--- Data supplied ---
---

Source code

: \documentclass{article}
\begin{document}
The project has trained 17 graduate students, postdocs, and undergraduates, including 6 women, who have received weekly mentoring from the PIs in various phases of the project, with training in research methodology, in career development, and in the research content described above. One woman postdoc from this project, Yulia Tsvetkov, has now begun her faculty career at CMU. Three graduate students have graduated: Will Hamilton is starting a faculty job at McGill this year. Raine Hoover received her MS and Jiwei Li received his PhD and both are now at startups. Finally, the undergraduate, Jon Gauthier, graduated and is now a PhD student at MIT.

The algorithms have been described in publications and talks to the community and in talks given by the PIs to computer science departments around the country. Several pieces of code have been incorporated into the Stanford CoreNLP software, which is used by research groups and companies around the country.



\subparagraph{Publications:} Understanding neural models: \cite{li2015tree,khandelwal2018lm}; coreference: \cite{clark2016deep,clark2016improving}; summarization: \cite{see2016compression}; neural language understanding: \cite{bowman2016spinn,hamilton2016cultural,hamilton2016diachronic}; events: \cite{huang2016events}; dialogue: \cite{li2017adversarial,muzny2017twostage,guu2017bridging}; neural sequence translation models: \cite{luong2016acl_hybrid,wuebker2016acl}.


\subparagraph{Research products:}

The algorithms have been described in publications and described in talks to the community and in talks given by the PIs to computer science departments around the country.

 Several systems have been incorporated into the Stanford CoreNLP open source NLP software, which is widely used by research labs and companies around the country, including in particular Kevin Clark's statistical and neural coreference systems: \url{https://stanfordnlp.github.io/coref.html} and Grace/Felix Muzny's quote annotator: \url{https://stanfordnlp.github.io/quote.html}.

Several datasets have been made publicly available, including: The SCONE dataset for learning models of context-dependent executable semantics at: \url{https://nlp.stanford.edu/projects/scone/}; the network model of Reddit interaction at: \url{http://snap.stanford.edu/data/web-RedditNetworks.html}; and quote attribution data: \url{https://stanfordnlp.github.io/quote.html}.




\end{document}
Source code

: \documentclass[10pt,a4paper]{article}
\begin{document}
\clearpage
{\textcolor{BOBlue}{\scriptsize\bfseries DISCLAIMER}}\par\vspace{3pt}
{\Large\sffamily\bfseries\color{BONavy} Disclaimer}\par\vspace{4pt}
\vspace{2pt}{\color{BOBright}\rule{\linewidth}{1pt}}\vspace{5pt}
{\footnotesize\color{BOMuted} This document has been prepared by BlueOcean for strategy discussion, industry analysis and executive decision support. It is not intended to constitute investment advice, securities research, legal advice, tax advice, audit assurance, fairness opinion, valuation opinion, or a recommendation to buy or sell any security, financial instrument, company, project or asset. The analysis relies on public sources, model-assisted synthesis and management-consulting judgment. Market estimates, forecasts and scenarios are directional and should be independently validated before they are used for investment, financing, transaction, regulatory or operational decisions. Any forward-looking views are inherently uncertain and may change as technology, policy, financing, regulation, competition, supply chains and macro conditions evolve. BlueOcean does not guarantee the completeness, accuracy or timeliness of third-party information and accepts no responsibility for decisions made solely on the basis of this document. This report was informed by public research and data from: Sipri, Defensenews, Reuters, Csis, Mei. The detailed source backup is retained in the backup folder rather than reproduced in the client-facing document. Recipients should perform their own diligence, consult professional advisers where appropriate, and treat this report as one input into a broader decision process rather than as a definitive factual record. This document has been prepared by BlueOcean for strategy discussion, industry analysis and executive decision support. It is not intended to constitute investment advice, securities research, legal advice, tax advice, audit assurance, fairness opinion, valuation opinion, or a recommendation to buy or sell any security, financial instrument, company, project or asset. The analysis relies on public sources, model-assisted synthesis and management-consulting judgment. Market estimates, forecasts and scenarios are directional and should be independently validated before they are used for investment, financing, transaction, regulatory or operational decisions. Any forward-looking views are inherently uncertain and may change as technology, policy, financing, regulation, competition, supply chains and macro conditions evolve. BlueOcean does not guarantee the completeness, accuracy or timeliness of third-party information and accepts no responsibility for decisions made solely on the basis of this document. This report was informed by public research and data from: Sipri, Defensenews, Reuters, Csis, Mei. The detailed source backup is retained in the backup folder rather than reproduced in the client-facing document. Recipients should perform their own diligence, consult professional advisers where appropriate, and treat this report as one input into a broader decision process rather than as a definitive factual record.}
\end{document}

---

From the listing above, give the number of lines in which the word "software" occurs, and nothing else.

--- Result ---
2